Впрочем, это не слишком волновало ее. Не пропишут — и ладно. Сегодня есть, где жить, а завтра найдется что-то другое. Она жила одним днем. А то и одним часом. Так, наверное, бездумно живут бабочки. В первые же дни на нее положил глаз диспетчер. Звали его Вадим Вадимович. Это был крупный, с окладистой бородой мужчина похожий на священника. Лана без колебаний приняла его предложение поужинать в ресторане. Ей хотелось поближе познакомиться с миром, в котором ей предстоит жить. Весь вечер она танцевала с беззаботностью танцующего над цветком мотылька. Ведь это была та самая «красивая» жизнь, к которой она всегда так стремилась.
Разумеется, что вечер они закончили в однокомнатной квартире Вадима Вадимыча. Утром побаливала голова, смертельно хотелось спать. «Красивая» жизнь требовала расплаты. Хочешь не хочешь, а пришлось идти на свой участок. Оказалось, что кроме уборки своего участка она ежедневно должна вместе с другими дворниками ходить на «общие» работы. Это была самая неприятная, если не сказать гнусная часть обязанностей. Была бы полная механизация — тогда иное дело. А так приходилось вручную нагружать машины мусором, всякой дрянью, таскать макулатуру и другие тяжести.
— Ой, девчонки! — в первый же день, смеясь, воскликнула Светлана. — У меня от такой общей работы опущение будет.
— Это цветочки, — сказала Галя. — Ягодки будут, когда пойдет снег. Тогда узнаешь, почем фунт лиха.
— Снега я не боюсь, — излишне самонадеянно заявила Лана. — По крайней мере он чистый и белый.
Ее дружба столь быстро завязалась с Вадимом Вадимовичем, сколь же быстро и развязалась.
— А ну его, — сказала она Гале. — У него, как я поняла, никаких серьезных планов на будущее. И очень прижимистый. Впрочем, кроме роскошной бороды, у него нет больше никакого ценного имущества. — А бедность мужчины в глазах Ланы была его самым большим пороком.
Зато работа оставляла много свободного времени. Надо было чем-то его занимать. У замужней, серьезной Гали свои интересы. Ее в кафе или на танцульки не вытащить. Ева — одна из девушек-лимитчиц предложила вместе поступить на подготовительные курсы в институт. Лана вначале загорелась, но быстро остыла. «Как подумаю, сколько лет надо убить на эту учебу, сказала она, брр, так сразу мурашки бегут по коже. Нет, это не по мне. Я хочу иметь все сразу».
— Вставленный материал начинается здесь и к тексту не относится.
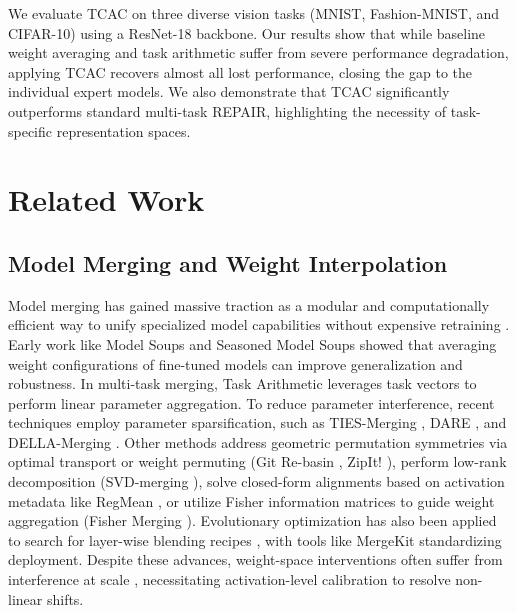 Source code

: \documentclass{article}
\theoremstyle{plain}
\theoremstyle{definition}
\theoremstyle{remark}
\begin{document}
We evaluate TCAC on three diverse vision tasks (MNIST, Fashion-MNIST, and CIFAR-10) using a ResNet-18 backbone. Our results show that while baseline weight averaging and task arithmetic suffer from severe performance degradation, applying TCAC recovers almost all lost performance, closing the gap to the individual expert models. We also demonstrate that TCAC significantly outperforms standard multi-task REPAIR, highlighting the necessity of task-specific representation spaces.

\section{Related Work}
\label{sec:related}

\subsection{Model Merging and Weight Interpolation}
Model merging has gained massive traction as a modular and computationally efficient way to unify specialized model capabilities without expensive retraining \cite{wortsman2022robust, ilharco2022editing, merger_survey2024}. Early work like Model Soups \cite{wortsman2022fi} and Seasoned Model Soups \cite{sharma2024seasoning} showed that averaging weight configurations of fine-tuned models can improve generalization and robustness. In multi-task merging, Task Arithmetic \cite{ilharco2022editing} leverages task vectors to perform linear parameter aggregation. To reduce parameter interference, recent techniques employ parameter sparsification, such as TIES-Merging \cite{yadav2023ties}, DARE \cite{yu2024dare}, and DELLA-Merging \cite{fan2024della}. Other methods address geometric permutation symmetries via optimal transport or weight permuting (Git Re-basin \cite{ainsworth2022git}, ZipIt! \cite{stoica2023zipit}), perform low-rank decomposition (SVD-merging \cite{gargiulo2025model, marczak2025model}), solve closed-form alignments based on activation metadata like RegMean \cite{jin2023regmean}, or utilize Fisher information matrices to guide weight aggregation (Fisher Merging \cite{matena2022merging}). Evolutionary optimization has also been applied to search for layer-wise blending recipes \cite{akiba2024evolutionary}, with tools like MergeKit \cite{goddard2024arcee} standardizing deployment. Despite these advances, weight-space interventions often suffer from interference at scale \cite{sanyal2024what}, necessitating activation-level calibration to resolve non-linear shifts.
\end{document}
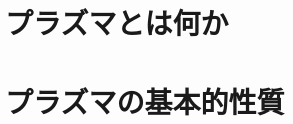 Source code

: \documentclass{report}
\begin{document}
  \maketitle
  \tableofcontents
  \chapter{プラズマとは何か}
    
  \chapter{プラズマの基本的性質}
    
\end{document}
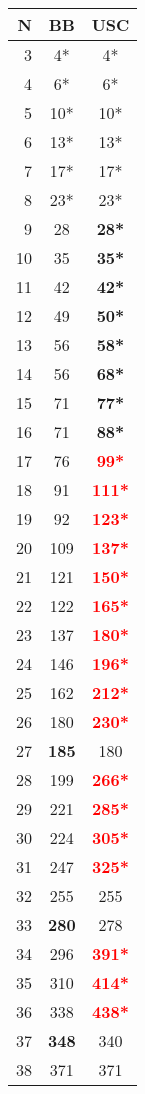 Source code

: \begin{tabular}{r|c|c}
 N&BB &USC\\
 \hline
 3&4*&4*\\
 4&6*&6*\\
 5&10*&10*\\
 6&13*&13*\\
 7&17*&17*\\
 8&23*&23*\\
 9&28&\textbf{28*}\\
 10&35&\textbf{35*}\\
 11&42&\textbf{42*}\\
 12&49&\textbf{50*}\\
 13&56&\textbf{58*}\\
 14&56&\textbf{68*}\\
 15&71&\textbf{77*}\\
 16&71&\textbf{88*}\\
 17&76&\textbf{\textcolor{red}{99*}}\\
 18&91&\textbf{\textcolor{red}{111*}}\\
 19&92&\textbf{\textcolor{red}{123*}}\\
 20&109&\textbf{\textcolor{red}{137*}}\\
 21&121&\textbf{\textcolor{red}{150*}}\\
 22&122&\textbf{\textcolor{red}{165*}}\\
 23&137&\textbf{\textcolor{red}{180*}}\\
 24&146&\textbf{\textcolor{red}{196*}}\\
 25&162&\textbf{\textcolor{red}{212*}}\\
 26&180&\textbf{\textcolor{red}{230*}}\\
 27&\textbf{185}&180\\
 28&199&\textbf{\textcolor{red}{266*}}\\
 29&221&\textbf{\textcolor{red}{285*}}\\
 30&224&\textbf{\textcolor{red}{305*}}\\
 31&247&\textbf{\textcolor{red}{325*}}\\
 32&255&255\\
 33&\textbf{280}&278\\
 34&296&\textbf{\textcolor{red}{391*}}\\
 35&310&\textbf{\textcolor{red}{414*}}\\
 36&338&\textbf{\textcolor{red}{438*}}\\
 37&\textbf{348}&340\\
 38&371&371\\\hline
\end{tabular}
Но все сразу как-то не получалось. А тут она подружилась с Веркой — высокой, худой девицей, у нее было крупное, но узкое, похожее на мужское лицо. Блеклые серые глаза постоянно слезились. Она никогда не смотрела прямо на собеседника, всегда мимо. В ДЭЗе ее пренебрежительно звали Дылда. Верка была страшным лодырем и неряхой, получала бесчисленные выговоры и замечания за халтурную работу. Дылда к тому же была нечиста на руку, изобретательна на всякие выходки. У нее был острый изворотливый ум, она умело притворялась, когда требовалось, благонравной святошей.
Дылда тоже нуждалась в подруге. Вдвоем было как-то сподручней пускаться в разного рода авантюры. А на это она была великой мастерицей. Так что не мудрено, что вдвоем они сразу же пустились во все тяжкие. Галя пробовала предостеречь Светлану от этой «дружбы»: «Будь поосторожней сверкой». «А что?» — недовольно спросила Лана. «Пойда она, — объяснила Галя. — Ну, шкода, значит. Все бы ей на чужом хребте в рай въехать». «А мне она нравится», — отрезала Лана.
Дылда сразу же стала повсюду таскать с собой Лану. У нее было множество каких-то странных и сомнительных знакомств. Удивительно, где только и когда она успевала ими обзавестись. Патлатые, бородатые, угреватые. Несостоявшиеся художники, писатели, музыканты, артисты. Оставшиеся в силу разных причин, а в основном из-за отсутствия таланта и трудолюбия на обочине успеха, но зато как никто другой умеющие напускать на себя архиважный вид и толковать о каверзах официоза и коррупции в искусстве и строящие воздушные замки, как прославиться.
Вначале эта публика показалась Лане занятной, но она потеряла к ней интерес сразу же как только учуяла, что от всех этих умных, добрых и сверх всякой меры талантливых неудачников остро пахнет бедностью. А к бедности она питала органическое отвращение. С нее и своей бедности было довольно. Верка, падкая на богему и более равнодушная к материальным благам, быстро перестроилась — она не хотела терять хорошенькую контактную подружку, которая могла быть неплохой приманкой для «женихов».
По ее инициативе они стали посещать выставки, спектакли театрах, вечера в Домах творческих работников. Внутренне
1а на оставалась равнодушной к самим мероприятиям, но ей нравилась их чинная культурная атмосфера. К тому же здесь можно было «показать» себя во всем блеске. Правда, по неопытности она всегда немного перебирала. Чтобы поразить таких же, как и она сама, юных модниц, шла на крайности. Бели, скажем, вошли в моду подложные плечи, то уж она на вату не скупилась. А когда решила сделать прическу а ля «панки», то так постаралась, что ее голова стала похожа на гребень ярко красного петуха.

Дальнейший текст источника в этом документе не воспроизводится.